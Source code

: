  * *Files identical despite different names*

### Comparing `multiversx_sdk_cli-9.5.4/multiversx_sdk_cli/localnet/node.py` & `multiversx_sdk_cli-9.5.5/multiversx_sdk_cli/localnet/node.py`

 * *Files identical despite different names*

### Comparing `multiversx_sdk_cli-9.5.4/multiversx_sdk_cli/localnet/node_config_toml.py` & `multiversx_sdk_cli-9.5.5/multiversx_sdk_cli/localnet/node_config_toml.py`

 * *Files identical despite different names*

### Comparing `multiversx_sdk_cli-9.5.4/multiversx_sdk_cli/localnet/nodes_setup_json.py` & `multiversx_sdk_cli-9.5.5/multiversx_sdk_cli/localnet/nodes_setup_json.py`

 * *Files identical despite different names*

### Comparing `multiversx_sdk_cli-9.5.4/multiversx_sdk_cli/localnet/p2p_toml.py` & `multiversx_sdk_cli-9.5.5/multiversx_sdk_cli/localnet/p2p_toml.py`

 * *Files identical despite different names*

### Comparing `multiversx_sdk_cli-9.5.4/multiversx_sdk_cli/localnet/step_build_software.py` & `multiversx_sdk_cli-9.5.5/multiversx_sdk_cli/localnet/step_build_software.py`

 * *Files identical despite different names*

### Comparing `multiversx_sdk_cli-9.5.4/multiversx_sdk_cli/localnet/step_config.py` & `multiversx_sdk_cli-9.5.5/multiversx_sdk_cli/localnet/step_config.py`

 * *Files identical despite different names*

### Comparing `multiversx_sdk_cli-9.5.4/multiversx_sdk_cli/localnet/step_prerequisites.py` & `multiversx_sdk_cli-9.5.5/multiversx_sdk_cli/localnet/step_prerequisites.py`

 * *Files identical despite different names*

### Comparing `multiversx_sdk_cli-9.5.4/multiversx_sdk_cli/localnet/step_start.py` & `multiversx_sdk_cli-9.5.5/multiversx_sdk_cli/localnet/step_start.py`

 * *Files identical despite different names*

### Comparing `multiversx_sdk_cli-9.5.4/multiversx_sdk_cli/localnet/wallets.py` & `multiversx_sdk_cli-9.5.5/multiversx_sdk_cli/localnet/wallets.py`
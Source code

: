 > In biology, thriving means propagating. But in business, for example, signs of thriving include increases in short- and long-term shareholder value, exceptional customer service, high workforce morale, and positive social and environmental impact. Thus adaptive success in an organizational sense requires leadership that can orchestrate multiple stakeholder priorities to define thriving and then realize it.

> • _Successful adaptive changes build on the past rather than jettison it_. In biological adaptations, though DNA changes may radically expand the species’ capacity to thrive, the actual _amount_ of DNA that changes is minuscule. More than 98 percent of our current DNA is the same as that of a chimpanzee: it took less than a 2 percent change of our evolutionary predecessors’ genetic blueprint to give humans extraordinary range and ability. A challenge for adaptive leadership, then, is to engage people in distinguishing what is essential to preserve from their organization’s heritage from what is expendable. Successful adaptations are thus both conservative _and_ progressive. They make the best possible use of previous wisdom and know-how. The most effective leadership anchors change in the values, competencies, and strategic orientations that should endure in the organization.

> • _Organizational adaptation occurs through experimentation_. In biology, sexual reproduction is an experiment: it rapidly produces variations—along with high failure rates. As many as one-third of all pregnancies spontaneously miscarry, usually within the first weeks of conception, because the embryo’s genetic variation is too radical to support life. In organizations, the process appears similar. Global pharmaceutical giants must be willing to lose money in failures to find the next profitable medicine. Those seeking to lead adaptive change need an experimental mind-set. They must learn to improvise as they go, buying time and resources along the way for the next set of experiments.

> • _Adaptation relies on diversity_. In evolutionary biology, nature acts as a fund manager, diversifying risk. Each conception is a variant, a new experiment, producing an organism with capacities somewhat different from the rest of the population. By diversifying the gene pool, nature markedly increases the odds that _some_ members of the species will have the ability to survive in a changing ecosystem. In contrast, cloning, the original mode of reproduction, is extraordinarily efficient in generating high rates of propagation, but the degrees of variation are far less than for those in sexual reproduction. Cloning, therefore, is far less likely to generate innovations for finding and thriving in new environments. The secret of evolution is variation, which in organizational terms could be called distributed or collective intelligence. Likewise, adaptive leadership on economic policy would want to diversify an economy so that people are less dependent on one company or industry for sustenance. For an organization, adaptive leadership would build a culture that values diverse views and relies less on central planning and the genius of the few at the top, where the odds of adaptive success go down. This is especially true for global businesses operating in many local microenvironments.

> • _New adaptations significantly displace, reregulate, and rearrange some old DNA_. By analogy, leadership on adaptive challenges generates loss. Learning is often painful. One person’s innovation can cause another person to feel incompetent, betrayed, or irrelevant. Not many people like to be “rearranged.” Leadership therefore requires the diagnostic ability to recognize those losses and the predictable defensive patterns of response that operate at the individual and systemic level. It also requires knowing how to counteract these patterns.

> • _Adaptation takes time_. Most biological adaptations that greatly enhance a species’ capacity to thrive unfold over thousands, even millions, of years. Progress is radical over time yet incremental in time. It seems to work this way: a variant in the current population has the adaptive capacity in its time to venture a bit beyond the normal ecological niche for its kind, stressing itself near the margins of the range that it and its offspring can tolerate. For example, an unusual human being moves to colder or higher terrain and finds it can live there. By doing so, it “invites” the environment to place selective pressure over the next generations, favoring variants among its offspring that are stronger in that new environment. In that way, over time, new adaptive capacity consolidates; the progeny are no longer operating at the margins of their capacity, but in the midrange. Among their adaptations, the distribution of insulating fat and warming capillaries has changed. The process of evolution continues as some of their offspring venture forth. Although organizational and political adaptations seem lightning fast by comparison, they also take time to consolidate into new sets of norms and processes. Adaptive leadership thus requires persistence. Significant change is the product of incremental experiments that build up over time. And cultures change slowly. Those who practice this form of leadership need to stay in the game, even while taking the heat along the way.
**********
* Your goal
Return every record above exactly as written.

* Answer to this task
Source code

:  * *Files identical despite different names*

### Comparing `multiversx_sdk_cli-9.5.4/multiversx_sdk_cli/localnet/node.py` & `multiversx_sdk_cli-9.5.5/multiversx_sdk_cli/localnet/node.py`

 * *Files identical despite different names*

### Comparing `multiversx_sdk_cli-9.5.4/multiversx_sdk_cli/localnet/node_config_toml.py` & `multiversx_sdk_cli-9.5.5/multiversx_sdk_cli/localnet/node_config_toml.py`

 * *Files identical despite different names*

### Comparing `multiversx_sdk_cli-9.5.4/multiversx_sdk_cli/localnet/nodes_setup_json.py` & `multiversx_sdk_cli-9.5.5/multiversx_sdk_cli/localnet/nodes_setup_json.py`

 * *Files identical despite different names*

### Comparing `multiversx_sdk_cli-9.5.4/multiversx_sdk_cli/localnet/p2p_toml.py` & `multiversx_sdk_cli-9.5.5/multiversx_sdk_cli/localnet/p2p_toml.py`

 * *Files identical despite different names*

### Comparing `multiversx_sdk_cli-9.5.4/multiversx_sdk_cli/localnet/step_build_software.py` & `multiversx_sdk_cli-9.5.5/multiversx_sdk_cli/localnet/step_build_software.py`

 * *Files identical despite different names*

### Comparing `multiversx_sdk_cli-9.5.4/multiversx_sdk_cli/localnet/step_config.py` & `multiversx_sdk_cli-9.5.5/multiversx_sdk_cli/localnet/step_config.py`

 * *Files identical despite different names*

### Comparing `multiversx_sdk_cli-9.5.4/multiversx_sdk_cli/localnet/step_prerequisites.py` & `multiversx_sdk_cli-9.5.5/multiversx_sdk_cli/localnet/step_prerequisites.py`

 * *Files identical despite different names*

### Comparing `multiversx_sdk_cli-9.5.4/multiversx_sdk_cli/localnet/step_start.py` & `multiversx_sdk_cli-9.5.5/multiversx_sdk_cli/localnet/step_start.py`

 * *Files identical despite different names*

### Comparing `multiversx_sdk_cli-9.5.4/multiversx_sdk_cli/localnet/wallets.py` & `multiversx_sdk_cli-9.5.5/multiversx_sdk_cli/localnet/wallets.py`
Source code

: > In biology, thriving means propagating. But in business, for example, signs of thriving include increases in short- and long-term shareholder value, exceptional customer service, high workforce morale, and positive social and environmental impact. Thus adaptive success in an organizational sense requires leadership that can orchestrate multiple stakeholder priorities to define thriving and then realize it.

> • _Successful adaptive changes build on the past rather than jettison it_. In biological adaptations, though DNA changes may radically expand the species’ capacity to thrive, the actual _amount_ of DNA that changes is minuscule. More than 98 percent of our current DNA is the same as that of a chimpanzee: it took less than a 2 percent change of our evolutionary predecessors’ genetic blueprint to give humans extraordinary range and ability. A challenge for adaptive leadership, then, is to engage people in distinguishing what is essential to preserve from their organization’s heritage from what is expendable. Successful adaptations are thus both conservative _and_ progressive. They make the best possible use of previous wisdom and know-how. The most effective leadership anchors change in the values, competencies, and strategic orientations that should endure in the organization.

> • _Organizational adaptation occurs through experimentation_. In biology, sexual reproduction is an experiment: it rapidly produces variations—along with high failure rates. As many as one-third of all pregnancies spontaneously miscarry, usually within the first weeks of conception, because the embryo’s genetic variation is too radical to support life. In organizations, the process appears similar. Global pharmaceutical giants must be willing to lose money in failures to find the next profitable medicine. Those seeking to lead adaptive change need an experimental mind-set. They must learn to improvise as they go, buying time and resources along the way for the next set of experiments.

> • _Adaptation relies on diversity_. In evolutionary biology, nature acts as a fund manager, diversifying risk. Each conception is a variant, a new experiment, producing an organism with capacities somewhat different from the rest of the population. By diversifying the gene pool, nature markedly increases the odds that _some_ members of the species will have the ability to survive in a changing ecosystem. In contrast, cloning, the original mode of reproduction, is extraordinarily efficient in generating high rates of propagation, but the degrees of variation are far less than for those in sexual reproduction. Cloning, therefore, is far less likely to generate innovations for finding and thriving in new environments. The secret of evolution is variation, which in organizational terms could be called distributed or collective intelligence. Likewise, adaptive leadership on economic policy would want to diversify an economy so that people are less dependent on one company or industry for sustenance. For an organization, adaptive leadership would build a culture that values diverse views and relies less on central planning and the genius of the few at the top, where the odds of adaptive success go down. This is especially true for global businesses operating in many local microenvironments.

> • _New adaptations significantly displace, reregulate, and rearrange some old DNA_. By analogy, leadership on adaptive challenges generates loss. Learning is often painful. One person’s innovation can cause another person to feel incompetent, betrayed, or irrelevant. Not many people like to be “rearranged.” Leadership therefore requires the diagnostic ability to recognize those losses and the predictable defensive patterns of response that operate at the individual and systemic level. It also requires knowing how to counteract these patterns.

> • _Adaptation takes time_. Most biological adaptations that greatly enhance a species’ capacity to thrive unfold over thousands, even millions, of years. Progress is radical over time yet incremental in time. It seems to work this way: a variant in the current population has the adaptive capacity in its time to venture a bit beyond the normal ecological niche for its kind, stressing itself near the margins of the range that it and its offspring can tolerate. For example, an unusual human being moves to colder or higher terrain and finds it can live there. By doing so, it “invites” the environment to place selective pressure over the next generations, favoring variants among its offspring that are stronger in that new environment. In that way, over time, new adaptive capacity consolidates; the progeny are no longer operating at the margins of their capacity, but in the midrange. Among their adaptations, the distribution of insulating fat and warming capillaries has changed. The process of evolution continues as some of their offspring venture forth. Although organizational and political adaptations seem lightning fast by comparison, they also take time to consolidate into new sets of norms and processes. Adaptive leadership thus requires persistence. Significant change is the product of incremental experiments that build up over time. And cultures change slowly. Those who practice this form of leadership need to stay in the game, even while taking the heat along the way.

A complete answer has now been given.